One of the options in the search results of a Yahoo! search is to look at a cached copy. At the top of the cached copy is a link to the Wayback Machine at the Internet Archive, which will provide you with previous copies of the web page, if they exist. [from ResourceShelf]

Internet Explorer Developer Toolbar (Beta)

A preview release of the Internet Explorer Developer Toolbar just came out. Although the final version may be different, right now you can:
  • View/modify the DOM
  • Find/select specific elements
  • Disable specific IE settings
  • View class names and IDs
  • Validate HTML, CSS, WAI, and RSS feed links
  • Display image information
  • Resize browser window to specific sizes
  • Clear cache and cookies
  • Link directly to W3C standards
  • Display ruler for object alignment
I find it a little ironic that the toolbar allows you to validate to standards, specifically the CSS standard, when the browser itself doesn't even recognize the full CSS version 1 standard. Maybe the upcoming Internet Explorer version 7 will incorporate more standards. We'll see . . . [from RSS Compendium Blog]

RSS Buttons

The RSS Compendium Blog has linked to a page of many of the RSS buttons you see on blogs and feeds. It's great to have them all in one place.

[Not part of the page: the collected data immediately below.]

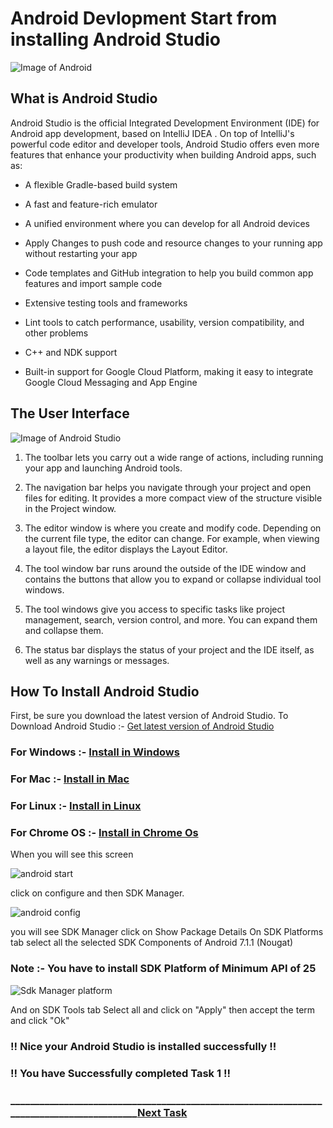 # Android Devlopment Start from installing Android Studio

![Image of Android](https://3dwarehouse.sketchup.com/warehouse/v1.0/publiccontent/b83fcb70-e274-44ed-9496-8d6756da979e)

## What is Android Studio

Android Studio is the official Integrated Development Environment (IDE) for Android app development, based on IntelliJ IDEA . On top of IntelliJ's powerful code editor and developer tools, Android Studio offers even more features that enhance your productivity when building Android apps, such as:

* A flexible Gradle-based build system

* A fast and feature-rich emulator

* A unified environment where you can develop for all Android devices

* Apply Changes to push code and resource changes to your running app without restarting your app

* Code templates and GitHub integration to help you build common app features and import sample code

* Extensive testing tools and frameworks

* Lint tools to catch performance, usability, version compatibility, and other problems

* C++ and NDK support

* Built-in support for Google Cloud Platform, making it easy to integrate Google Cloud Messaging and App Engine

## The User Interface

![Image of Android Studio](https://developer.android.com/studio/images/intro/main-window_2-2_2x.png)

   1. The toolbar lets you carry out a wide range of actions, including running your app and launching Android tools.

   2. The navigation bar helps you navigate through your project and open files for editing. It provides a more compact view of the structure visible in the Project window.

   3. The editor window is where you create and modify code. Depending on the current file type, the editor can change. For example, when viewing a layout file, the editor displays the Layout Editor.

   4. The tool window bar runs around the outside of the IDE window and contains the buttons that allow you to expand or collapse individual tool windows.

   5. The tool windows give you access to specific tasks like project management, search, version control, and more. You can expand them and collapse them.

   6. The status bar displays the status of your project and the IDE itself, as well as any warnings or messages.

## How To Install Android Studio

   First, be sure you download the latest version of Android Studio.
   To Download Android Studio :- [Get latest version of Android Studio](https://developer.android.com/studio/)

### For Windows :- [Install in Windows](https://developer.android.com/studio/install#windows)

### For Mac :- [Install in Mac](https://developer.android.com/studio/install#mac)

### For Linux :- [Install in Linux](https://developer.android.com/studio/install#linux)

### For Chrome OS :- [Install in Chrome Os](https://developer.android.com/studio/install#chrome-os)

When you will see this screen

![android start](https://github.com/technojam/pre-membership-task/blob/master/Android%20Task/Task3/image/android%20start.PNG)

click on configure and then SDK Manager.

![android config](https://github.com/technojam/pre-membership-task/blob/master/Android%20Task/Task3/image/config%20android.PNG)

you will see SDK Manager click on Show Package Details
On SDK Platforms tab select all the selected SDK Components of Android 7.1.1 (Nougat)

### Note :- You have to install SDK Platform of Minimum API of 25

![Sdk Manager platform](https://github.com/technojam/pre-membership-task/blob/master/Android%20Task/Task3/image/SDK%20manager%20Platform.PNG)

And on SDK Tools tab Select all and click on "Apply"
then accept the term and click "Ok"

### !! Nice your Android Studio is installed successfully !!

### !! You have Successfully completed Task 1 !!

### __________________________________________________________________________________________[Next Task](https://github.com/technojam/pre-membership-task/blob/master/Android%20Task/Task2/Make_first_app.md)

Monday, September 19, 2005

Yahoo! Instant Search

Yahoo! has a new service in beta -- Instant Search. As you type your search query, a bubble may pop up below the search box. If available, it will provide you with the single, relevant answer to the search query. According to the FAQ, you could see:
  • #1 search result for popular searches
  • Yahoo! Shortcuts for information like news and weather
  • Corrections to misspellings
If none of these occur, you'll see the normal search results. Try these, hesitating after each word in the query to see the bubbles:
  • san francisco giants scores
  • time in copenhagen
[from Yahoo! Search Blog]

Thursday, September 15, 2005

New Open Office Version

OpenOffice 1.1.5 is now available for download. Version 2.0 is in its second beta. It's features are very close to those you would see in Microsoft Office or Lotus. [from Cafe con Leche XML News and Resources]

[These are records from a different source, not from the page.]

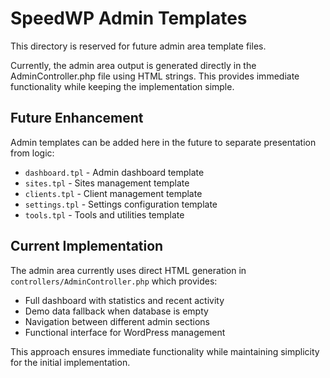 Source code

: # SpeedWP Admin Templates

This directory is reserved for future admin area template files.

Currently, the admin area output is generated directly in the AdminController.php file using HTML strings. This provides immediate functionality while keeping the implementation simple.

## Future Enhancement

Admin templates can be added here in the future to separate presentation from logic:

- `dashboard.tpl` - Admin dashboard template
- `sites.tpl` - Sites management template  
- `clients.tpl` - Client management template
- `settings.tpl` - Settings configuration template
- `tools.tpl` - Tools and utilities template

## Current Implementation

The admin area currently uses direct HTML generation in `controllers/AdminController.php` which provides:

- Full dashboard with statistics and recent activity
- Demo data fallback when database is empty
- Navigation between different admin sections
- Functional interface for WordPress management

This approach ensures immediate functionality while maintaining simplicity for the initial implementation.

Google Blog Search . . . Beta

Google has yet another beta service -- Blog Search. You can get to this service in four ways: Blog Search searches all blogs that have a site feed. At this point, it only searches blogs from June 2005 on. Google is working on ways to include older posts. You can subscribe to the search itself. At the bottom of each page of search results, you'll see both Atom and RSS listed, each with an option of 10 or 100 results. Copy the URL and paste into your aggregator. Any new posts that conform to the search strategy will automatically be sent to you. Although this functionality is not new, it is nice to know it is available. [from beSpecific]

Friday, September 09, 2005

Making Electricity as you Backpack

According to Wired, researchers have come up with a backpack that makes electricity as you backpack. It makes about 7 watts, enough for MP3 players, cell phones, PDAs. From the article:
The researchers used a backpack fastened to the carrying frame by springs. The up-and-down motion caused by walking powers a small generator, producing electricity that can be used directly or stored in a capacitor or battery.
It currently weighs about 10 pounds, but they are working to get it down to just a couple. Every ounce counts when you're backpacking!

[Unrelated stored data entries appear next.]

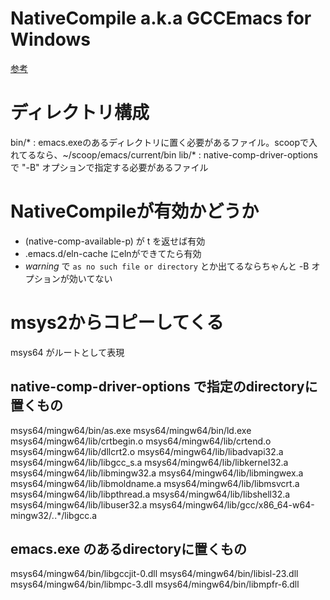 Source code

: # NativeCompile a.k.a GCCEmacs for Windows
[参考](https://misohena.jp/blog/2023-07-31-setup-emacs-29-1-for-windows.html)

# ディレクトリ構成
bin/* : emacs.exeのあるディレクトリに置く必要があるファイル。scoopで入れてるなら、~/scoop/emacs/current/bin
lib/* : native-comp-driver-options で "-B" オプションで指定する必要があるファイル

# NativeCompileが有効かどうか
- (native-comp-available-p) が t を返せば有効
- .emacs.d/eln-cache にelnができてたら有効
- *warning* で `as no such file or directory` とか出てるならちゃんと -B オプションが効いてない

# msys2からコピーしてくる
msys64 がルートとして表現

## native-comp-driver-options で指定のdirectoryに置くもの
msys64/mingw64/bin/as.exe
msys64/mingw64/bin/ld.exe
msys64/mingw64/lib/crtbegin.o
msys64/mingw64/lib/crtend.o
msys64/mingw64/lib/dllcrt2.o
msys64/mingw64/lib/libadvapi32.a
msys64/mingw64/lib/libgcc_s.a
msys64/mingw64/lib/libkernel32.a
msys64/mingw64/lib/libmingw32.a
msys64/mingw64/lib/libmingwex.a
msys64/mingw64/lib/libmoldname.a
msys64/mingw64/lib/libmsvcrt.a
msys64/mingw64/lib/libpthread.a
msys64/mingw64/lib/libshell32.a
msys64/mingw64/lib/libuser32.a
msys64/mingw64/lib/gcc/x86_64-w64-mingw32/*.*.*/libgcc.a

## emacs.exe のあるdirectoryに置くもの
msys64/mingw64/bin/libgccjit-0.dll
msys64/mingw64/bin/libisl-23.dll
msys64/mingw64/bin/libmpc-3.dll
msys64/mingw64/bin/libmpfr-6.dll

Encyclopedia Britannica Online RSS Feed

This is an RSS feed you might consider adding to your web site. Encyclopedia Britannica Online provides a daily feed which includes two items:
  • This Day in History
  • Biography of the Day
[from LibraryStuff]

RSS 3.0

A new version of RSS, superceding versions .9x and 2.0, is being created. Version 3.0 will provide more documentation of the language, "thereby solving common problems with the existing standards." This version will not replace version 1.0, which is based on RDF, or Atom. At this point, there are still 3 major competing RSS standards. Most readers deal with all of them. This version will provide a full specification as well as a lite. RSS 3 Lite is available in draft form now. [from LISNews.com]

Thursday, September 08, 2005

OCLC DeweyBrowser

I'm not a Dewey user -- almost all the libraries I have ever used (school and public included) used LC. However, this DeweyBrowser is really cool! There is an online demo on the OCLC web site. Basically, you type in a search term/phrase. The results come back with a color-coded listing of generally how many titles are in each of the ten Dewey classes. Hover over the class name and you'll get the number of titles in that class. Click on the class you want and the next layer of classes appears, color-coded and with the number of titles. Click on the section you want and you will get a third layer, similar to the others. Click on this third layer and you will see citations which link back to the record in the database you are searching. You can use Boolean AND (all of the keywords) or OR (any of the keywords), and limit by language. You can also change the language of the Dewey captions. Right now, this is a prototype, but it could be really helpful when searching your online catalog, or a digital repository, or a huge database like OCLC's. [from Outgoing] [FYI -- I work for an OCLC regional service provider.]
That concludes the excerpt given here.